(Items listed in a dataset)
↓

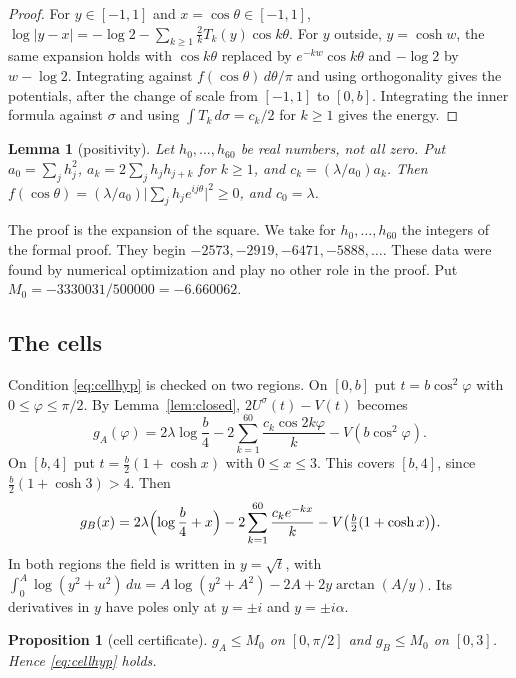 \documentclass[11pt]{amsart}
\newtheorem{lemma}[theorem]{Lemma}
\newtheorem{proposition}[theorem]{Proposition}
\theoremstyle{definition}
\theoremstyle{remark}
\numberwithin{equation}{section}
\begin{document}
\begin{proof}
For $y\in[-1,1]$ and $x=\cos\theta\in[-1,1]$, $\log|y-x|=-\log2-\sum_{k\ge1}\frac2kT_k(y)\cos k\theta$. For $y$
outside, $y=\cosh w$, the same expansion holds with $\cos k\theta$ replaced by $e^{-kw}\cos k\theta$ and $-\log2$ by
$w-\log2$. Integrating against $f(\cos\theta)\,d\theta/\pi$ and using orthogonality gives the potentials, after the
change of scale from $[-1,1]$ to $[0,b]$. Integrating the inner formula against $\sigma$ and using
$\int T_k\,d\sigma=c_k/2$ for $k\ge1$ gives the energy.
\end{proof}

\begin{lemma}[positivity]\label{lem:sos}
Let $h_0,\dots,h_{60}$ be real numbers, not all zero. Put $a_0=\sum_jh_j^2$, $a_k=2\sum_jh_jh_{j+k}$ for $k\ge1$,
and $c_k=(\lambda/a_0)a_k$. Then $f(\cos\theta)=(\lambda/a_0)\bigl|\sum_jh_je^{ij\theta}\bigr|^2\ge0$, and $c_0=\lambda$.
\end{lemma}

The proof is the expansion of the square. We take for $h_0,\dots,h_{60}$ the integers of the formal proof. They begin
$-2573,-2919,-6471,-5888,\dots$. These data were found by numerical optimization and play no other role in the proof.
Put $M_0=-3330031/500000=-6.660062$.

\subsection{The cells}
Condition \eqref{eq:cellhyp} is checked on two regions. On $[0,b]$ put $t=b\cos^2\varphi$ with
$0\le\varphi\le\pi/2$. By Lemma~\ref{lem:closed}, $2U^\sigma(t)-V(t)$ becomes
\[
 g_A(\varphi)=2\lambda\log\frac b4-2\sum_{k=1}^{60}\frac{c_k\cos2k\varphi}k-V(b\cos^2\varphi).
\]
On $[b,4]$ put $t=\frac b2(1+\cosh x)$ with $0\le x\le3$. This covers $[b,4]$, since $\frac b2(1+\cosh3)>4$. Then
\[
 g_B(x)=2\lambda\Bigl(\log\frac b4+x\Bigr)-2\sum_{k=1}^{60}\frac{c_ke^{-kx}}k-V\bigl(\tfrac b2(1+\cosh x)\bigr).
\]
In both regions the field is written in $y=\sqrt t$, with
$\int_0^A\log(y^2+u^2)\,du=A\log(y^2+A^2)-2A+2y\arctan(A/y)$. Its derivatives in $y$ have poles only at $y=\pm i$ and
$y=\pm i\alpha$.

\begin{proposition}[cell certificate]\label{prop:cells}
$g_A\le M_0$ on $[0,\pi/2]$ and $g_B\le M_0$ on $[0,3]$. Hence \eqref{eq:cellhyp} holds.
\end{proposition}
\end{document}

↑

▶ [Problem statement]: The required output is the line containing "On $[b,4]$ put" through the last line of the records above, each copied exactly and nothing more.

▶ [Expected answer]:
On $[b,4]$ put $t=\frac b2(1+\cosh x)$ with $0\le x\le3$. This covers $[b,4]$, since $\frac b2(1+\cosh3)>4$. Then
\[
 g_B(x)=2\lambda\Bigl(\log\frac b4+x\Bigr)-2\sum_{k=1}^{60}\frac{c_ke^{-kx}}k-V\bigl(\tfrac b2(1+\cosh x)\bigr).
\]
In both regions the field is written in $y=\sqrt t$, with
$\int_0^A\log(y^2+u^2)\,du=A\log(y^2+A^2)-2A+2y\arctan(A/y)$. Its derivatives in $y$ have poles only at $y=\pm i$ and
$y=\pm i\alpha$.

\begin{proposition}[cell certificate]\label{prop:cells}
$g_A\le M_0$ on $[0,\pi/2]$ and $g_B\le M_0$ on $[0,3]$. Hence \eqref{eq:cellhyp} holds.
\end{proposition}
\end{document}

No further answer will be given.